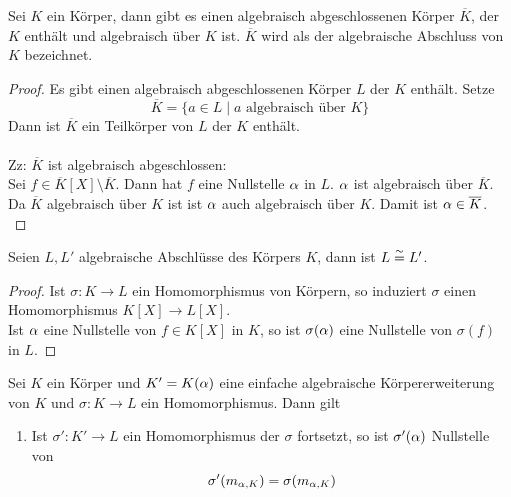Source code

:  	\begin{satz}
 		Sei $K$ ein Körper, dann gibt es einen algebraisch abgeschlossenen Körper $\overline{K}$, der $K$ enthält und algebraisch über $K$ ist. $\overline{K}$ wird als der algebraische Abschluss von $K$ bezeichnet.
 	\end{satz}
 	\begin{proof}
 		Es gibt einen algebraisch abgeschlossenen Körper $L$ der $K$ enthält. Setze\[\overline{K}=\{a\in L\mid \text{$a$ algebraisch über $K$}\}\]
 		Dann ist $\overline{K}$ ein Teilkörper von $L$ der $K$ enthält.\\
 		\\
 		Zz: $\overline{K}$ ist algebraisch abgeschlossen:\\
 		Sei $f\in\overline{K}[X]\setminus\overline{K}$. Dann hat $f$ eine Nullstelle $\alpha$ in $L$. $\alpha$ ist algebraisch über $\overline{K}$. Da $\overline{K}$ algebraisch über $K$ ist ist $\alpha$ auch algebraisch über $K$. Damit ist $\alpha\in\overline{K}$.\\
 	\end{proof}
 
 	\begin{kor}
 		Seien $L,L'$ algebraische Abschlüsse des Körpers $K$, dann ist $L\overset{\sim}{=} L'$.
 	\end{kor}
 	\begin{proof}
 		Ist $\sigma:K\to L$ ein Homomorphismus von Körpern, so induziert $\sigma$ einen Homomorphismus $K[X]\to L[X]$.\\
 		Ist $\alpha$ eine Nullstelle von $f\in K[X]$ in $K$, so ist $\sigma(\alpha)$ eine Nullstelle von $\sigma(f)$ in $L$.
 	\end{proof}
 
 	\begin{satz}
 		Sei $K$ ein Körper und $K'=K(\alpha)$ eine einfache algebraische Körpererweiterung von $K$ und $\sigma:K\to L$ ein Homomorphismus. Dann gilt
 		\begin{enumerate}
 			\item Ist $\sigma':K'\to L$ ein Homomorphismus der $\sigma$ fortsetzt, so ist $\sigma'(\alpha)$ Nullstelle von
 			\[\sigma'(m_{\alpha,K})=\sigma(m_{\alpha,K})\]
 		\end{enumerate}
 	\end{satz}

▶ What this task involves:
Report the count of lines in the entries that contain "enthält". Nothing else should be given.

▶ Response to the task:
3